Berger pointed out that there are other reasons to question whether PPIs truly adversely affect clopidogrel efficacy. In the TRITON study, he notes, the reduction in cardiovascular risk seen with prasugrel over clopidogrel was identical in patients on and not on PPIs.
"Since PPIs are not believed to influence the efficacy of prasugrel, that suggests that clopidogrel was equally effective in both groups," he said. "And paradoxically, in TRITON, patients on clopidogrel and a PPI bled even more than patients on clopidogrel and not on a PPI; in fact, they bled almost as much as patients treated with prasugrel. If the clopidogrel wasn't working because the PPI prevented clopidogrel prodrug from being metabolized to its active compound, patients on both shouldn't have bled so much more."

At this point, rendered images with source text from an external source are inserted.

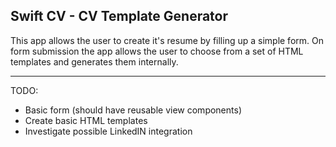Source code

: ## Swift CV - CV Template Generator

This app allows the user to create it's resume by filling up a simple form.
On form submission the app allows the user to choose from a set of HTML templates and generates them internally.

----
TODO:
- Basic form (should have reusable view components)
- Create basic HTML templates
- Investigate possible LinkedIN integration
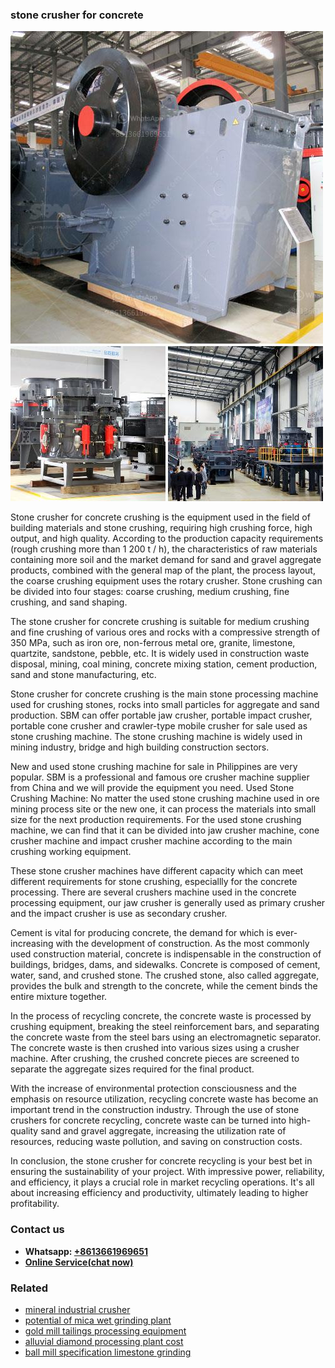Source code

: <h3>stone crusher for concrete</h3><img src='1704857111.jpg' alt=''><p>Stone crusher for concrete crushing is the equipment used in the field of building materials and stone crushing, requiring high crushing force, high output, and high quality. According to the production capacity requirements (rough crushing more than 1 200 t / h), the characteristics of raw materials containing more soil and the market demand for sand and gravel aggregate products, combined with the general map of the plant, the process layout, the coarse crushing equipment uses the rotary crusher. Stone crushing can be divided into four stages: coarse crushing, medium crushing, fine crushing, and sand shaping.</p><p>The stone crusher for concrete crushing is suitable for medium crushing and fine crushing of various ores and rocks with a compressive strength of 350 MPa, such as iron ore, non-ferrous metal ore, granite, limestone, quartzite, sandstone, pebble, etc. It is widely used in construction waste disposal, mining, coal mining, concrete mixing station, cement production, sand and stone manufacturing, etc.</p><p>Stone crusher for concrete crushing is the main stone processing machine used for crushing stones, rocks into small particles for aggregate and sand production. SBM can offer portable jaw crusher, portable impact crusher, portable cone crusher and crawler-type mobile crusher for sale used as stone crushing machine. The stone crushing machine is widely used in mining industry, bridge and high building construction sectors.</p><p>New and used stone crushing machine for sale in Philippines are very popular. SBM is a professional and famous ore crusher machine supplier from China and we will provide the equipment you need. Used Stone Crushing Machine: No matter the used stone crushing machine used in ore mining process site or the new one, it can process the materials into small size for the next production requirements. For the used stone crushing machine, we can find that it can be divided into jaw crusher machine, cone crusher machine and impact crusher machine according to the main crushing working equipment.</p><p>These stone crusher machines have different capacity which can meet different requirements for stone crushing, especiallly for the concrete processing. There are several crushers machine used in the concrete processing equipment, our jaw crusher is generally used as primary crusher and the impact crusher is use as secondary crusher.</p><p>Cement is vital for producing concrete, the demand for which is ever-increasing with the development of construction. As the most commonly used construction material, concrete is indispensable in the construction of buildings, bridges, dams, and sidewalks. Concrete is composed of cement, water, sand, and crushed stone. The crushed stone, also called aggregate, provides the bulk and strength to the concrete, while the cement binds the entire mixture together.</p><p>In the process of recycling concrete, the concrete waste is processed by crushing equipment, breaking the steel reinforcement bars, and separating the concrete waste from the steel bars using an electromagnetic separator. The concrete waste is then crushed into various sizes using a crusher machine. After crushing, the crushed concrete pieces are screened to separate the aggregate sizes required for the final product.</p><p>With the increase of environmental protection consciousness and the emphasis on resource utilization, recycling concrete waste has become an important trend in the construction industry. Through the use of stone crushers for concrete recycling, concrete waste can be turned into high-quality sand and gravel aggregate, increasing the utilization rate of resources, reducing waste pollution, and saving on construction costs.</p><p>In conclusion, the stone crusher for concrete recycling is your best bet in ensuring the sustainability of your project. With impressive power, reliability, and efficiency, it plays a crucial role in market recycling operations. It's all about increasing efficiency and productivity, ultimately leading to higher profitability.</p><h3>Contact us</h3><ul><li><strong>Whatsapp:&nbsp;<a href="https://wa.me/8613661969651">+8613661969651</a></strong></li><li><a href="https://swt.shibang-china.com/?git&amp;zhl&amp;stone crusher for concrete"><strong>Online Service(chat now)</strong></a></li></ul><h3>Related</h3><ul><li><a href='mineral industrial crusher.md'>mineral industrial crusher</a></li><li><a href='potential of mica wet grinding plant.md'>potential of mica wet grinding plant</a></li><li><a href='gold mill tailings processing equipment.md'>gold mill tailings processing equipment</a></li><li><a href='alluvial diamond processing plant cost.md'>alluvial diamond processing plant cost</a></li><li><a href='ball mill specification limestone grinding.md'>ball mill specification limestone grinding</a></li></ul>
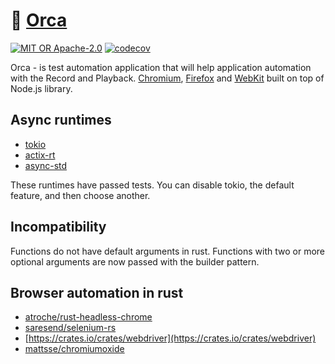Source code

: # 🐠 [Orca](https://orca.workfoxes.in)

[![MIT OR Apache-2.0](https://img.shields.io/crates/l/orca)](https://github.com/workfoxes/orca/blob/main/LICENSE)
[![codecov](https://codecov.io/gh/workfoxes/orca/branch/master/graph/badge.svg)](https://codecov.io/gh/workfoxes/orca)

Orca - is test automation application that will help application automation with the Record and Playback. [Chromium](https://www.chromium.org/Home), [Firefox](https://www.mozilla.org/en-US/firefox/new/) and [WebKit](https://webkit.org/) built on top of Node.js library.

## Async runtimes
* [tokio](https://crates.io/crates/tokio)
* [actix-rt](https://crates.io/crates/actix-rt)
* [async-std](https://crates.io/crates/async-std)

These runtimes have passed tests. You can disable tokio, the default feature, and then choose another.

## Incompatibility
Functions do not have default arguments in rust.
Functions with two or more optional arguments are now passed with the builder pattern.

## Browser automation in rust
- [atroche/rust-headless-chrome](https://github.com/atroche/rust-headless-chrome)
- [saresend/selenium-rs](https://github.com/saresend/selenium-rs)
- [https://crates.io/crates/webdriver](https://crates.io/crates/webdriver)
- [mattsse/chromiumoxide](https://github.com/mattsse/chromiumoxide)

SCAI issues statement urging caution with PPIs
SCAI believes more research is needed on this topic. However, given the thousands of patients who receive stents each year, coupled with the significant risks demonstrated in this study, SCAI recommends the use of alternative medications for GI symptoms in patients with stents when appropriate. Other effective treatments for heartburn and ulcers include histaminergic (H2) blockers (Zantac [ranitidine, Boehringer Ingelheim], Tagamet [cimetidine, GlaxoSmithKline]) or antacids. In some patients the use of PPIs may still be warranted, based on the patient's medical problems, and should be taken at the direction of the patient's cardiologist, gastroenterologist, or primary physician."